[Collected data]

================

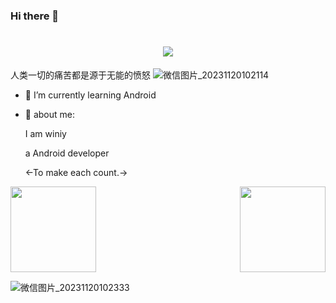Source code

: ### Hi there 👋
<!--
**winiymissl/winiymissl** is a ✨ _special_ ✨ repository because its `README.md` (this file) appears on your GitHub profile.

Here are some ideas to get you started:

- 🔭 I’m currently working on ...

- 👯 I’m looking to collaborate on ...
- 🤔 I’m looking for help with ...
- 💬 Ask me about ...
- 📫 How to reach me: ...
- 😄 Pronouns: ...
- ⚡ Fun fact: ...
-->
<h1 align="center"> <a href="https://sunguoqi.com/"> <img src="https://readme-typing-svg.herokuapp.com/?lines=console.log(%22Hello%2C%20World!%22);To be stronger!&center=true&size=27"> </a> </h1>

  人类一切的痛苦都是源于无能的愤怒
  ![微信图片_20231120102114](https://github.com/winiymissl/winiymissl/assets/116079361/46420119-b7aa-42fb-81c1-6794b46d0a2a)



- 🌱 I’m currently learning Android
- 🤺  about me:

  I am winiy
  
  a Android developer
  
  <-To make each count.->



<div style="display: flex; justify-content: space-between;">
    <img height="137px" src="https://github-readme-stats.vercel.app/api?username=winiymissl&hide_title=true&hide_border=true&show_icons=true&line_height=21&text_color=000&icon_color=000&bg_color=0,ea6161,ffc64d,fffc4d,52fa5a&theme=graywhite" /> <img height="137px" src="https://github-readme-stats.vercel.app/api/top-langs/?username=winiymissl&hide_title=true&hide_border=true&layout=compact&langs_count=6&text_color=000&icon_color=fff&bg_color=0,52fa5a,4dfcff,c64dff&theme=graywhite" />
</div>





![微信图片_20231120102333](https://github.com/winiymissl/winiymissl/assets/116079361/a6c6a522-4260-400a-aa28-d594d7f6a55d)
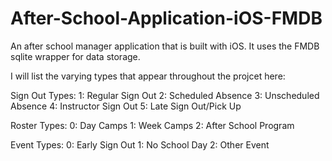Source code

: # After-School-Application-iOS-FMDB
An after school manager application that is built with iOS. It uses the FMDB sqlite wrapper for data storage.

I will list the varying types that appear throughout the projcet here:

Sign Out Types:
1: Regular Sign Out
2: Scheduled Absence
3: Unscheduled Absence
4: Instructor Sign Out
5: Late Sign Out/Pick Up

Roster Types:
0: Day Camps
1: Week Camps
2: After School Program

Event Types:
0: Early Sign Out
1: No School Day
2: Other Event
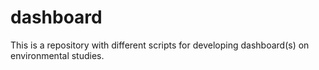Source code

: # dashboard
This is a repository with different scripts for developing dashboard(s) on environmental studies.
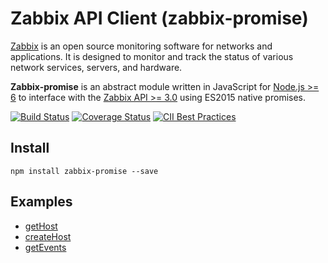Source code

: # Zabbix API Client (zabbix-promise)

[Zabbix](https://www.zabbix.com/) is an open source monitoring software for networks and applications. It is designed to monitor and track the status of various network services, servers, and hardware.

**Zabbix-promise** is an abstract module written in JavaScript for [Node.js >= 6](https://nodejs.org/) to interface with the [Zabbix API >= 3.0](https://www.zabbix.com/documentation/3.0/manual/api) using ES2015 native promises.

[![Build Status](https://travis-ci.org/sumitgoelpw/zabbix-promise.svg?branch=master)](https://travis-ci.org/sumitgoelpw/zabbix-promise) [![Coverage Status](https://coveralls.io/repos/github/sumitgoelpw/zabbix-promise/badge.svg?branch=master)](https://coveralls.io/github/sumitgoelpw/zabbix-promise?branch=master) [![CII Best Practices](https://bestpractices.coreinfrastructure.org/projects/849/badge)](https://bestpractices.coreinfrastructure.org/projects/849)

## Install

`npm install zabbix-promise --save`

## Examples

- [getHost](examples/getHost.js)
- [createHost](examples/createHost.js)
- [getEvents](examples/getEvents.js)
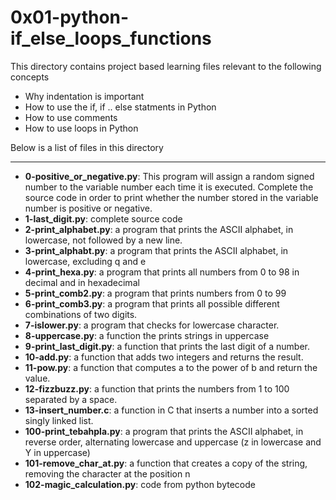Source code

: # 0x01-python-if_else_loops_functions

This directory contains project based learning files relevant to the following concepts
- Why indentation is important
- How to use the if, if .. else statments in Python
- How to use comments
- How to use loops in Python

Below is a list of files in this directory

---

- **0-positive_or_negative.py**: This program will assign a random signed number to the variable number each time it is executed. Complete the source code in order to print whether the number stored in the variable number is positive or negative.
- **1-last_digit.py**: complete source code
- **2-print_alphabet.py**:  a program that prints the ASCII alphabet, in lowercase, not followed by a new line.
- **3-print_alphabt.py**: a program that prints the ASCII alphabet, in lowercase, excluding q and e
- **4-print_hexa.py**: a program that prints all numbers from 0 to 98 in decimal and in hexadecimal
- **5-print_comb2.py**: a program that prints numbers from 0 to 99
- **6-print_comb3.py**: a program that prints all possible different combinations of two digits.
- **7-islower.py**: a program that checks for lowercase character.
- **8-uppercase.py**: a function the prints strings in uppercase
- **9-print_last_digit.py**: a function that prints the last digit of a number.
- **10-add.py**: a function that adds two integers and returns the result.
- **11-pow.py**: a function that computes a to the power of b and return the value.
- **12-fizzbuzz.py**:  a function that prints the numbers from 1 to 100 separated by a space.
- **13-insert_number.c**: a function in C that inserts a number into a sorted singly linked list.
- **100-print_tebahpla.py**:  a program that prints the ASCII alphabet, in reverse order, alternating lowercase and uppercase (z in lowercase and Y in uppercase) 
- **101-remove_char_at.py**: a function that creates a copy of the string, removing the character at the position n
- **102-magic_calculation.py**: code from python bytecode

================

■ **YOUR INSTRUCTIONS**
Give back every record above word for word; the pictures have no place in it.

■ **TASK ANSWER**
Source code

: ### Hi there 👋
<!--
**winiymissl/winiymissl** is a ✨ _special_ ✨ repository because its `README.md` (this file) appears on your GitHub profile.

Here are some ideas to get you started:

- 🔭 I’m currently working on ...

- 👯 I’m looking to collaborate on ...
- 🤔 I’m looking for help with ...
- 💬 Ask me about ...
- 📫 How to reach me: ...
- 😄 Pronouns: ...
- ⚡ Fun fact: ...
-->
<h1 align="center"> <a href="https://sunguoqi.com/"> <img src="https://readme-typing-svg.herokuapp.com/?lines=console.log(%22Hello%2C%20World!%22);To be stronger!&center=true&size=27"> </a> </h1>

  人类一切的痛苦都是源于无能的愤怒
  ![微信图片_20231120102114](https://github.com/winiymissl/winiymissl/assets/116079361/46420119-b7aa-42fb-81c1-6794b46d0a2a)



- 🌱 I’m currently learning Android
- 🤺  about me:

  I am winiy
  
  a Android developer
  
  <-To make each count.->



<div style="display: flex; justify-content: space-between;">
    <img height="137px" src="https://github-readme-stats.vercel.app/api?username=winiymissl&hide_title=true&hide_border=true&show_icons=true&line_height=21&text_color=000&icon_color=000&bg_color=0,ea6161,ffc64d,fffc4d,52fa5a&theme=graywhite" /> <img height="137px" src="https://github-readme-stats.vercel.app/api/top-langs/?username=winiymissl&hide_title=true&hide_border=true&layout=compact&langs_count=6&text_color=000&icon_color=fff&bg_color=0,52fa5a,4dfcff,c64dff&theme=graywhite" />
</div>





![微信图片_20231120102333](https://github.com/winiymissl/winiymissl/assets/116079361/a6c6a522-4260-400a-aa28-d594d7f6a55d)
Source code

: # After-School-Application-iOS-FMDB
An after school manager application that is built with iOS. It uses the FMDB sqlite wrapper for data storage.

I will list the varying types that appear throughout the projcet here:

Sign Out Types:
1: Regular Sign Out
2: Scheduled Absence
3: Unscheduled Absence
4: Instructor Sign Out
5: Late Sign Out/Pick Up

Roster Types:
0: Day Camps
1: Week Camps
2: After School Program

Event Types:
0: Early Sign Out
1: No School Day
2: Other Event
Source code

: # dashboard
This is a repository with different scripts for developing dashboard(s) on environmental studies.
Source code

: # Zabbix API Client (zabbix-promise)

[Zabbix](https://www.zabbix.com/) is an open source monitoring software for networks and applications. It is designed to monitor and track the status of various network services, servers, and hardware.

**Zabbix-promise** is an abstract module written in JavaScript for [Node.js >= 6](https://nodejs.org/) to interface with the [Zabbix API >= 3.0](https://www.zabbix.com/documentation/3.0/manual/api) using ES2015 native promises.

[![Build Status](https://travis-ci.org/sumitgoelpw/zabbix-promise.svg?branch=master)](https://travis-ci.org/sumitgoelpw/zabbix-promise) [![Coverage Status](https://coveralls.io/repos/github/sumitgoelpw/zabbix-promise/badge.svg?branch=master)](https://coveralls.io/github/sumitgoelpw/zabbix-promise?branch=master) [![CII Best Practices](https://bestpractices.coreinfrastructure.org/projects/849/badge)](https://bestpractices.coreinfrastructure.org/projects/849)

## Install

`npm install zabbix-promise --save`

## Examples

- [getHost](examples/getHost.js)
- [createHost](examples/createHost.js)
- [getEvents](examples/getEvents.js)
Source code

: # 0x01-python-if_else_loops_functions

This directory contains project based learning files relevant to the following concepts
- Why indentation is important
- How to use the if, if .. else statments in Python
- How to use comments
- How to use loops in Python

Below is a list of files in this directory

---

- **0-positive_or_negative.py**: This program will assign a random signed number to the variable number each time it is executed. Complete the source code in order to print whether the number stored in the variable number is positive or negative.
- **1-last_digit.py**: complete source code
- **2-print_alphabet.py**:  a program that prints the ASCII alphabet, in lowercase, not followed by a new line.
- **3-print_alphabt.py**: a program that prints the ASCII alphabet, in lowercase, excluding q and e
- **4-print_hexa.py**: a program that prints all numbers from 0 to 98 in decimal and in hexadecimal
- **5-print_comb2.py**: a program that prints numbers from 0 to 99
- **6-print_comb3.py**: a program that prints all possible different combinations of two digits.
- **7-islower.py**: a program that checks for lowercase character.
- **8-uppercase.py**: a function the prints strings in uppercase
- **9-print_last_digit.py**: a function that prints the last digit of a number.
- **10-add.py**: a function that adds two integers and returns the result.
- **11-pow.py**: a function that computes a to the power of b and return the value.
- **12-fizzbuzz.py**:  a function that prints the numbers from 1 to 100 separated by a space.
- **13-insert_number.c**: a function in C that inserts a number into a sorted singly linked list.
- **100-print_tebahpla.py**:  a program that prints the ASCII alphabet, in reverse order, alternating lowercase and uppercase (z in lowercase and Y in uppercase) 
- **101-remove_char_at.py**: a function that creates a copy of the string, removing the character at the position n
- **102-magic_calculation.py**: code from python bytecode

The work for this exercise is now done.